== Segment start ==
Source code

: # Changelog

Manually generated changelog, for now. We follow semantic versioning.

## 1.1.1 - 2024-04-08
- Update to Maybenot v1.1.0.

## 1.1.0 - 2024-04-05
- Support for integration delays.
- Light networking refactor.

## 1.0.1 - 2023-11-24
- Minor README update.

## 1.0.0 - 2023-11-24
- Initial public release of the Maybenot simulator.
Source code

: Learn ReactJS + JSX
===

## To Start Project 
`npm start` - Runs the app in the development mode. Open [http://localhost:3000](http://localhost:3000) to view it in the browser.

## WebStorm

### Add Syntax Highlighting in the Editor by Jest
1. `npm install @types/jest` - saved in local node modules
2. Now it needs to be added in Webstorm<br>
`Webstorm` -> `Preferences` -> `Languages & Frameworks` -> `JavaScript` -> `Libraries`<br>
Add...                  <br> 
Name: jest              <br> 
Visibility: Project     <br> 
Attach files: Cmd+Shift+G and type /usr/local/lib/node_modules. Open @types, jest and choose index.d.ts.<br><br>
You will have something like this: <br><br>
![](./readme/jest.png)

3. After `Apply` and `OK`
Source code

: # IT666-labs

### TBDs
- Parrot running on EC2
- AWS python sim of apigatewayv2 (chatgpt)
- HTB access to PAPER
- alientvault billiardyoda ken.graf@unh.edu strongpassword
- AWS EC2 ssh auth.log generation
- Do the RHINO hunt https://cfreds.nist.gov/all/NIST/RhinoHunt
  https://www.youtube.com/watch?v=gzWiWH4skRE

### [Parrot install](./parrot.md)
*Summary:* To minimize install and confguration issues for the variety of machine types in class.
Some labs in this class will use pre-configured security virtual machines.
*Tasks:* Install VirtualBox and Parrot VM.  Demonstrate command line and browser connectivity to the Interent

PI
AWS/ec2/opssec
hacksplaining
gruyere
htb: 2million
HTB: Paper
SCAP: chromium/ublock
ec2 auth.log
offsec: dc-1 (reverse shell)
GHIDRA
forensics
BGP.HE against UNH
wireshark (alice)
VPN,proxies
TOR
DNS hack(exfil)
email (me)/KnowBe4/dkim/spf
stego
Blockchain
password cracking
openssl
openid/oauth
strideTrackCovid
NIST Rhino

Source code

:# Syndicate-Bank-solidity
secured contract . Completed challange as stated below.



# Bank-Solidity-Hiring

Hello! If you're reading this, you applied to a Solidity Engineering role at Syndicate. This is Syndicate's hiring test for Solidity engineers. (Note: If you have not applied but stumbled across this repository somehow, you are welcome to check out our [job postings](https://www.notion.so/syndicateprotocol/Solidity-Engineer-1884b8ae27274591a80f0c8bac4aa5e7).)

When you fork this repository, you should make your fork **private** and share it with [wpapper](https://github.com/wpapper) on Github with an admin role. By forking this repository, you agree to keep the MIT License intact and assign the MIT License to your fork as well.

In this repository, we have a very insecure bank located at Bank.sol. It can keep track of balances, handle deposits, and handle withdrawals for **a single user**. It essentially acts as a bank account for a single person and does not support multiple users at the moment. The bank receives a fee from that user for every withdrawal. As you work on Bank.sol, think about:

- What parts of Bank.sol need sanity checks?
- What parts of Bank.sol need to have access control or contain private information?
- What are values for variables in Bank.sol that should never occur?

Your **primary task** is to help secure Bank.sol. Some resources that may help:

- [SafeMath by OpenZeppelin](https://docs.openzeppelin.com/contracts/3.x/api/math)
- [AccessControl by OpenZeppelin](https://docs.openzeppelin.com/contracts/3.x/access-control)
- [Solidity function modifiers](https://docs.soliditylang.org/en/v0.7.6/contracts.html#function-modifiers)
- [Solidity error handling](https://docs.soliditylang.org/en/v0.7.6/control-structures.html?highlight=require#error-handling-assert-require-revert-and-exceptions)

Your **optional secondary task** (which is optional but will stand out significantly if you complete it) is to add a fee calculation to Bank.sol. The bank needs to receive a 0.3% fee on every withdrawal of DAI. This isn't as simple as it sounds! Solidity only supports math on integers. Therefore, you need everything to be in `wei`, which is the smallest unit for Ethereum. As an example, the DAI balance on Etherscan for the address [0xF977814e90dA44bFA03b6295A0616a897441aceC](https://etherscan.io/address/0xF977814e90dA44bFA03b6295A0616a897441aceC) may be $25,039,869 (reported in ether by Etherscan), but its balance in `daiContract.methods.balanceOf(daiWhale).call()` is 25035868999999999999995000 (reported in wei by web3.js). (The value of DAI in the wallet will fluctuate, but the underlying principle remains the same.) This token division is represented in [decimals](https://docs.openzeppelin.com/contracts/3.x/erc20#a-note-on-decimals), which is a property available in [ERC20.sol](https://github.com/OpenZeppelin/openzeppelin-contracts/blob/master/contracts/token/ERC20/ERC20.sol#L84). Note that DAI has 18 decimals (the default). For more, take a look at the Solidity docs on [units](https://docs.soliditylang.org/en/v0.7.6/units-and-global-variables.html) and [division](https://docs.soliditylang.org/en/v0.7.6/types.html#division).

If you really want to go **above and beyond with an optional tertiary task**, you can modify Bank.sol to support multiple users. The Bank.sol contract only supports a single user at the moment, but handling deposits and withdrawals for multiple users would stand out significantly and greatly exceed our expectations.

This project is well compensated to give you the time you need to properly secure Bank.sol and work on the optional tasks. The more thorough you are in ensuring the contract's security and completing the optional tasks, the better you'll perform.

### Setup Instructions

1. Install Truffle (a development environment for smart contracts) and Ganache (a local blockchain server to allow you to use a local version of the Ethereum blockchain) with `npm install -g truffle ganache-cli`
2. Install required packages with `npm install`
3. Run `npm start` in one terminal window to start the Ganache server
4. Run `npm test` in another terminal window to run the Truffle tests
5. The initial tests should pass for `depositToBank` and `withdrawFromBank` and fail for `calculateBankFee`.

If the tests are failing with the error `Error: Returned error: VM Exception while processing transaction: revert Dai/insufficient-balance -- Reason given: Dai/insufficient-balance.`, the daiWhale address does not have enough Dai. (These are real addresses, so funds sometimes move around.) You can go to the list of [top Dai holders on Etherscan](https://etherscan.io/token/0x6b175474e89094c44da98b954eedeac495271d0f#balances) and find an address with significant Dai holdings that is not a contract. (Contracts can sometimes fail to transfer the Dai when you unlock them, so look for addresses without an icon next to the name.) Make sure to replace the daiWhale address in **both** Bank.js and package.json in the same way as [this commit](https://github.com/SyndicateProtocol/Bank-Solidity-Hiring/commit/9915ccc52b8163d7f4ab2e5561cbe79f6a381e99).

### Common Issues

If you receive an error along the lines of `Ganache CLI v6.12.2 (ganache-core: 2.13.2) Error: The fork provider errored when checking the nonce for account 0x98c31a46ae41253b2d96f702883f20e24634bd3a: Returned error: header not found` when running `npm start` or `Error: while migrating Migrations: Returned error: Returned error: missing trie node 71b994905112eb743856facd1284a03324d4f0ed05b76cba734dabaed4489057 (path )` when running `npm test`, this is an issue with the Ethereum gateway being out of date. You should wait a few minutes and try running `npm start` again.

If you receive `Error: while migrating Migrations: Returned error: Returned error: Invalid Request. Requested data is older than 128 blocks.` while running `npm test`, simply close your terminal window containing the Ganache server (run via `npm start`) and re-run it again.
== Segment end ==
§ Exercise brief
Return the records above verbatim, in their entirety.

§ Expected answer
Source code

: # Changelog

Manually generated changelog, for now. We follow semantic versioning.

## 1.1.1 - 2024-04-08
- Update to Maybenot v1.1.0.

## 1.1.0 - 2024-04-05
- Support for integration delays.
- Light networking refactor.

## 1.0.1 - 2023-11-24
- Minor README update.

## 1.0.0 - 2023-11-24
- Initial public release of the Maybenot simulator.
Source code

: Learn ReactJS + JSX
===

## To Start Project 
`npm start` - Runs the app in the development mode. Open [http://localhost:3000](http://localhost:3000) to view it in the browser.

## WebStorm

### Add Syntax Highlighting in the Editor by Jest
1. `npm install @types/jest` - saved in local node modules
2. Now it needs to be added in Webstorm<br>
`Webstorm` -> `Preferences` -> `Languages & Frameworks` -> `JavaScript` -> `Libraries`<br>
Add...                  <br> 
Name: jest              <br> 
Visibility: Project     <br> 
Attach files: Cmd+Shift+G and type /usr/local/lib/node_modules. Open @types, jest and choose index.d.ts.<br><br>
You will have something like this: <br><br>
![](./readme/jest.png)

3. After `Apply` and `OK`
Source code

: # IT666-labs

### TBDs
- Parrot running on EC2
- AWS python sim of apigatewayv2 (chatgpt)
- HTB access to PAPER
- alientvault billiardyoda ken.graf@unh.edu strongpassword
- AWS EC2 ssh auth.log generation
- Do the RHINO hunt https://cfreds.nist.gov/all/NIST/RhinoHunt
  https://www.youtube.com/watch?v=gzWiWH4skRE

### [Parrot install](./parrot.md)
*Summary:* To minimize install and confguration issues for the variety of machine types in class.
Some labs in this class will use pre-configured security virtual machines.
*Tasks:* Install VirtualBox and Parrot VM.  Demonstrate command line and browser connectivity to the Interent

PI
AWS/ec2/opssec
hacksplaining
gruyere
htb: 2million
HTB: Paper
SCAP: chromium/ublock
ec2 auth.log
offsec: dc-1 (reverse shell)
GHIDRA
forensics
BGP.HE against UNH
wireshark (alice)
VPN,proxies
TOR
DNS hack(exfil)
email (me)/KnowBe4/dkim/spf
stego
Blockchain
password cracking
openssl
openid/oauth
strideTrackCovid
NIST Rhino

Source code

:# Syndicate-Bank-solidity
secured contract . Completed challange as stated below.



# Bank-Solidity-Hiring

Hello! If you're reading this, you applied to a Solidity Engineering role at Syndicate. This is Syndicate's hiring test for Solidity engineers. (Note: If you have not applied but stumbled across this repository somehow, you are welcome to check out our [job postings](https://www.notion.so/syndicateprotocol/Solidity-Engineer-1884b8ae27274591a80f0c8bac4aa5e7).)

When you fork this repository, you should make your fork **private** and share it with [wpapper](https://github.com/wpapper) on Github with an admin role. By forking this repository, you agree to keep the MIT License intact and assign the MIT License to your fork as well.

In this repository, we have a very insecure bank located at Bank.sol. It can keep track of balances, handle deposits, and handle withdrawals for **a single user**. It essentially acts as a bank account for a single person and does not support multiple users at the moment. The bank receives a fee from that user for every withdrawal. As you work on Bank.sol, think about:

- What parts of Bank.sol need sanity checks?
- What parts of Bank.sol need to have access control or contain private information?
- What are values for variables in Bank.sol that should never occur?

Your **primary task** is to help secure Bank.sol. Some resources that may help:

- [SafeMath by OpenZeppelin](https://docs.openzeppelin.com/contracts/3.x/api/math)
- [AccessControl by OpenZeppelin](https://docs.openzeppelin.com/contracts/3.x/access-control)
- [Solidity function modifiers](https://docs.soliditylang.org/en/v0.7.6/contracts.html#function-modifiers)
- [Solidity error handling](https://docs.soliditylang.org/en/v0.7.6/control-structures.html?highlight=require#error-handling-assert-require-revert-and-exceptions)

Your **optional secondary task** (which is optional but will stand out significantly if you complete it) is to add a fee calculation to Bank.sol. The bank needs to receive a 0.3% fee on every withdrawal of DAI. This isn't as simple as it sounds! Solidity only supports math on integers. Therefore, you need everything to be in `wei`, which is the smallest unit for Ethereum. As an example, the DAI balance on Etherscan for the address [0xF977814e90dA44bFA03b6295A0616a897441aceC](https://etherscan.io/address/0xF977814e90dA44bFA03b6295A0616a897441aceC) may be $25,039,869 (reported in ether by Etherscan), but its balance in `daiContract.methods.balanceOf(daiWhale).call()` is 25035868999999999999995000 (reported in wei by web3.js). (The value of DAI in the wallet will fluctuate, but the underlying principle remains the same.) This token division is represented in [decimals](https://docs.openzeppelin.com/contracts/3.x/erc20#a-note-on-decimals), which is a property available in [ERC20.sol](https://github.com/OpenZeppelin/openzeppelin-contracts/blob/master/contracts/token/ERC20/ERC20.sol#L84). Note that DAI has 18 decimals (the default). For more, take a look at the Solidity docs on [units](https://docs.soliditylang.org/en/v0.7.6/units-and-global-variables.html) and [division](https://docs.soliditylang.org/en/v0.7.6/types.html#division).

If you really want to go **above and beyond with an optional tertiary task**, you can modify Bank.sol to support multiple users. The Bank.sol contract only supports a single user at the moment, but handling deposits and withdrawals for multiple users would stand out significantly and greatly exceed our expectations.

This project is well compensated to give you the time you need to properly secure Bank.sol and work on the optional tasks. The more thorough you are in ensuring the contract's security and completing the optional tasks, the better you'll perform.

### Setup Instructions

1. Install Truffle (a development environment for smart contracts) and Ganache (a local blockchain server to allow you to use a local version of the Ethereum blockchain) with `npm install -g truffle ganache-cli`
2. Install required packages with `npm install`
3. Run `npm start` in one terminal window to start the Ganache server
4. Run `npm test` in another terminal window to run the Truffle tests
5. The initial tests should pass for `depositToBank` and `withdrawFromBank` and fail for `calculateBankFee`.

If the tests are failing with the error `Error: Returned error: VM Exception while processing transaction: revert Dai/insufficient-balance -- Reason given: Dai/insufficient-balance.`, the daiWhale address does not have enough Dai. (These are real addresses, so funds sometimes move around.) You can go to the list of [top Dai holders on Etherscan](https://etherscan.io/token/0x6b175474e89094c44da98b954eedeac495271d0f#balances) and find an address with significant Dai holdings that is not a contract. (Contracts can sometimes fail to transfer the Dai when you unlock them, so look for addresses without an icon next to the name.) Make sure to replace the daiWhale address in **both** Bank.js and package.json in the same way as [this commit](https://github.com/SyndicateProtocol/Bank-Solidity-Hiring/commit/9915ccc52b8163d7f4ab2e5561cbe79f6a381e99).

### Common Issues

If you receive an error along the lines of `Ganache CLI v6.12.2 (ganache-core: 2.13.2) Error: The fork provider errored when checking the nonce for account 0x98c31a46ae41253b2d96f702883f20e24634bd3a: Returned error: header not found` when running `npm start` or `Error: while migrating Migrations: Returned error: Returned error: missing trie node 71b994905112eb743856facd1284a03324d4f0ed05b76cba734dabaed4489057 (path )` when running `npm test`, this is an issue with the Ethereum gateway being out of date. You should wait a few minutes and try running `npm start` again.

If you receive `Error: while migrating Migrations: Returned error: Returned error: Invalid Request. Requested data is older than 128 blocks.` while running `npm test`, simply close your terminal window containing the Ganache server (run via `npm start`) and re-run it again.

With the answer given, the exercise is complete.